I got a couple rothschildianum some time ago and haven't been successful locating a picture of the flowers. one has a clonal name of "Excelsior" with FCC/AOS award and the other is "Exbury"

Does anyone have a picture they can post and some history and additional info?


many thanks!


----------



## Ozpaph (Jan 25, 2013)

A 1983 FCC of 90 points. No photos I can find.
Description - 
Three flowers and one bud on one inflorescence; dorsal and ventral sepal chartreuse with very dark mahogany stripes; petals lighter chartreuse with dark mahogany lines from mid-point to tip; pouch light yellow with mahogany stripes and suffusion; excellent substance, color very bold.


----------



## emydura (Jan 25, 2013)

Here is Excelsior from Paphs in Taiwan Volume 1. Never heard of the other roth.


----------



## SlipperKing (Jan 25, 2013)

Our own little search engines OZpaph and emydura!!


----------



## eggshells (Jan 25, 2013)

Dimensions









emydura said:


> Here is Excelsior from Paphs in Taiwan Volume 1. Never heard of the other roth.
> [/URL]



Cool, Thanks for the pictures. I have one with Excelsior and Red Glory as a parent. I found a picture of the Red Glory but not the other.


----------



## tim (Jan 25, 2013)

'Exbury' was the clonal name given to plants by Baron Rothschild; his manor and gardens are called 'Exbury', his series of azalea hybrids, bred from combinations of US native Rhododendron calendulaceum and Chinese R. molle, is called the Exbury series, and many fine clones of early paph history bear the same clonal name - Redstart 'Exbury', for example. (From Paul Phillips I heard that this clone is relatively sterile, and Redstart 'Chilton' was the parent of Orchilla, although Battle Of Egypt has Redstart 'Exbury' as a parent...)


----------



## Hugorchids (Jan 25, 2013)

Awesome, thank you everyone! That's a great start! Looks like an older awarded clone, I wonder how they stack up with today's breeding standards.


----------



## Leo Schordje (Jan 25, 2013)

Both clones, Exbury and Excelsior are most likely jungle collected plants. They represent the 'wild' type form. They are good, or they would not have been kept around all these years, but modern breeding will have wider petals and wider dorsals and perhaps bigger flowers. These are good parents to have, and it will be interesting to see your plant bloom.


----------



## Justin (Jan 25, 2013)

Agree with Leo, Excelsior has been surpassed by the latest line breeding. 
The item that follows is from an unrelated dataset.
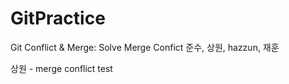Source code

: # GitPractice


Git Conflict & Merge: Solve Merge Confict 준수, 상원, hazzun, 재훈



상원 - merge conflict test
However, it is a very good parent and I have seen some nice offspring when crossed to 'Rex'. 

There is also great promise in crossing these older, likely wild-collected roths, onto the newer generation clones. So definitely a valuable plant for breeding purposes, and a nice flower to boot.


----------



## Hugorchids (Jan 26, 2013)

I will post pics of the blooms. The Excelsior has been neglected for some time but its putting out good growth now. There is a blooming size Exbury, it should come to bud in March/April and I post pix of the bloom later. Neat to have original wild collected plants!


----------